Showdown: Overthrow of Canada’s Prostitution Laws Goes to Country’s Supreme Court
by Peter Berton
YNOT – The fight over Canada’s archaic prostitution laws – prostitution is legal, but ‘communicating’ that you offer sexual services and offering them safely indoors is not – has made its way to the country’s Supreme Court.
At issue is an Ontario appeal court ruling that struck down federal laws prohibiting prostitutes from, among other things, working indoors in “bawdy houses.” Those laws were voided because they flew in the face of Canada’s Charter of Rights, by putting sex workers’ personal safety at risk.
Canada’s Supreme Court justices, who sit in Ottawa, Canada, spent nearly six hours on June 13, 2013 listening to arguments from government lawyers trying to reverse the Ontario court ruling, and lawyers representing the three sex workers who have been fighting to uphold it.
Federal government lawyer Michael Morris told the justices that the Ontario appeal court went too far.
“In the face of a complex social problem, uncertainty and contradicting social science evidence, we submit that the Ontario Court of Appeal erred,” said Morris.
Sex worker lawyer Alan Young disagreed. He asked the Supreme Court judged to ignore the “mythmaking, fearmongering and storytelling” of his opponents, and their “powerful, lofty, rarefied statements that don’t reflect the law.” It is this emphasis on the law – namely that sex workers have the fundamental human right to personal safety enshrined in the Canadian Charter of Rights — that was at the core of the Ontario Court of Appeal decision, which Young fought for.
Public sympathies in Canada are generally in favor of decriminalizing sex work, with the exception of certain conservative religious and social groups. This is because the current laws are generally acknowledged to enable the abuse of prostitutes; most notably by Robert Pickton. The British Columbia pig farmer has been convicted for killing six prostitutes, and is suspected of murdering many more; all under the neglectful eyes of law enforcement who saw the disappearance of Vancouver sex workers as not worth investigating.
Where this current case will go is anyone’s guess. That said, the Canadian Supreme Court has a history of sticking to the law, rather than making the kinds of political/ideological decisions that often bias top courts in other countries.
If the justices agree that the Charter of Rights supports sex worker rights — based on the law — then they will likely uphold the lower court ruling. Should this occur, sex work could open up in Canada.

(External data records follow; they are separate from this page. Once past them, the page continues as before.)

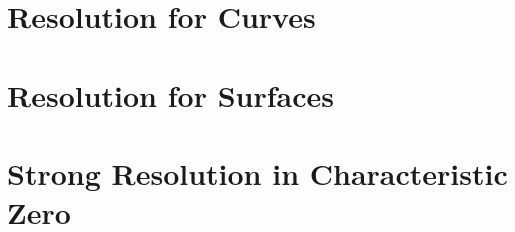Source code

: \documentclass[Total.tex]{subfiles}
\begin{document}
	\chapter{Resolution for Curves}
	
	\chapter{Resolution for Surfaces}
	
	\chapter{Strong Resolution in Characteristic Zero}
\end{document}
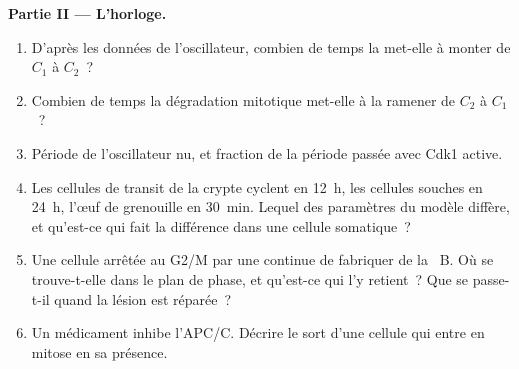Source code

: \begin{problem}
\medskip
\noindent\textbf{Partie II --- L'horloge.}
\begin{enumerate}[resume]
  \item D'après les données de l'oscillateur, combien de temps la
         met-elle à monter de $C_{1}$ à $C_{2}$~?
  \item Combien de temps la dégradation mitotique met-elle à la
        ramener de $C_{2}$ à $C_{1}$~?
  \item Période de l'oscillateur nu, et fraction de la période passée
        avec Cdk1 active.
  \item Les cellules de transit de la crypte cyclent en \qty{12}{h},
        les cellules souches en \qty{24}{h}, l'œuf de grenouille en
        \qty{30}{min}. Lequel des paramètres du modèle diffère, et
        qu'est-ce qui fait la différence dans une cellule somatique~?
  \item Une cellule arrêtée au  G2/M par une  continue de fabriquer de la ~B. Où se trouve-t-elle
        dans le plan de phase, et qu'est-ce qui l'y retient~? Que se
        passe-t-il quand la lésion est réparée~?
  \item Un médicament inhibe l'APC/C. Décrire le sort d'une cellule qui
        entre en mitose en sa présence.
\end{enumerate}


\end{problem}

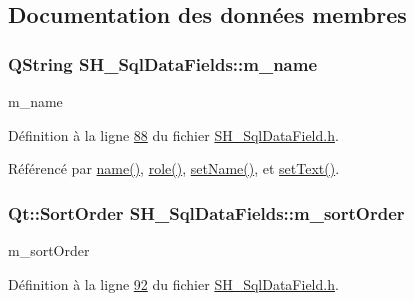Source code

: \subsection{Documentation des données membres}
\hypertarget{classSH__SqlDataFields_a3c0e82a8b6652335bdc53b211d39d4e2}{
\subsubsection[{m\-\_\-name}]{\setlength{\rightskip}{0pt plus 5cm}Q\-String S\-H\-\_\-\-Sql\-Data\-Fields\-::m\-\_\-name\hspace{0.3cm}{\ttfamily [private]}}}\label{classSH__SqlDataFields_a3c0e82a8b6652335bdc53b211d39d4e2}


m\-\_\-name 



Définition à la ligne \hyperlink{SH__SqlDataField_8h_source_l00088}{88} du fichier \hyperlink{SH__SqlDataField_8h_source}{S\-H\-\_\-\-Sql\-Data\-Field.\-h}.



Référencé par \hyperlink{classSH__SqlDataFields_a4951291928ce837435411166d66a5a3f}{name()}, \hyperlink{classSH__SqlDataFields_a6e5a9b95f0249a85ccf2fd0844ab7170}{role()}, \hyperlink{classSH__SqlDataFields_a8d7b864a4ad5513af9e4c47a0d9919e8}{set\-Name()}, et \hyperlink{classSH__SqlDataFields_ae098408de73ecbd532de8f44dea2b6d0}{set\-Text()}.

\hypertarget{classSH__SqlDataFields_aa5dbfa2beef7114fba275d61135a6760}{
\subsubsection[{m\-\_\-sort\-Order}]{\setlength{\rightskip}{0pt plus 5cm}Qt\-::\-Sort\-Order S\-H\-\_\-\-Sql\-Data\-Fields\-::m\-\_\-sort\-Order\hspace{0.3cm}{\ttfamily [private]}}}\label{classSH__SqlDataFields_aa5dbfa2beef7114fba275d61135a6760}


m\-\_\-sort\-Order 



Définition à la ligne \hyperlink{SH__SqlDataField_8h_source_l00092}{92} du fichier \hyperlink{SH__SqlDataField_8h_source}{S\-H\-\_\-\-Sql\-Data\-Field.\-h}.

What would remain to be seen is how the Conservative government of Prime Minister Stephen Harper would react. Harper has a history of not re-opening contentious social legal issues once they have been ruled upon by the Supreme Court, if the rulings are supported by the majority of Canadians. This is why his government has chosen not to challenge the availability of abortions in Canada following Supreme Court rulings allowing them, despite pressure within Harper’s party to make abortions much tougher – if not impossible – to get.
The biggest irony: The advent of the Internet, plus the lack of interest by police in investigating individual prostitutes already working discreetly indoors, means middle- and upper-echelon escorts already operate without too much fear in Canada.
The result: Should the bawdy house law be struck down, it will improve safety for ‘street walkers’ who currently have to jump into cars with potentially-dangerous johns, for fear of being busted for ‘communicating’. As for their more prosperous colleagues? Thanks to the Web, they’ve already liberated themselves from Canada’s out-of-date, functionally cruel prostitution laws.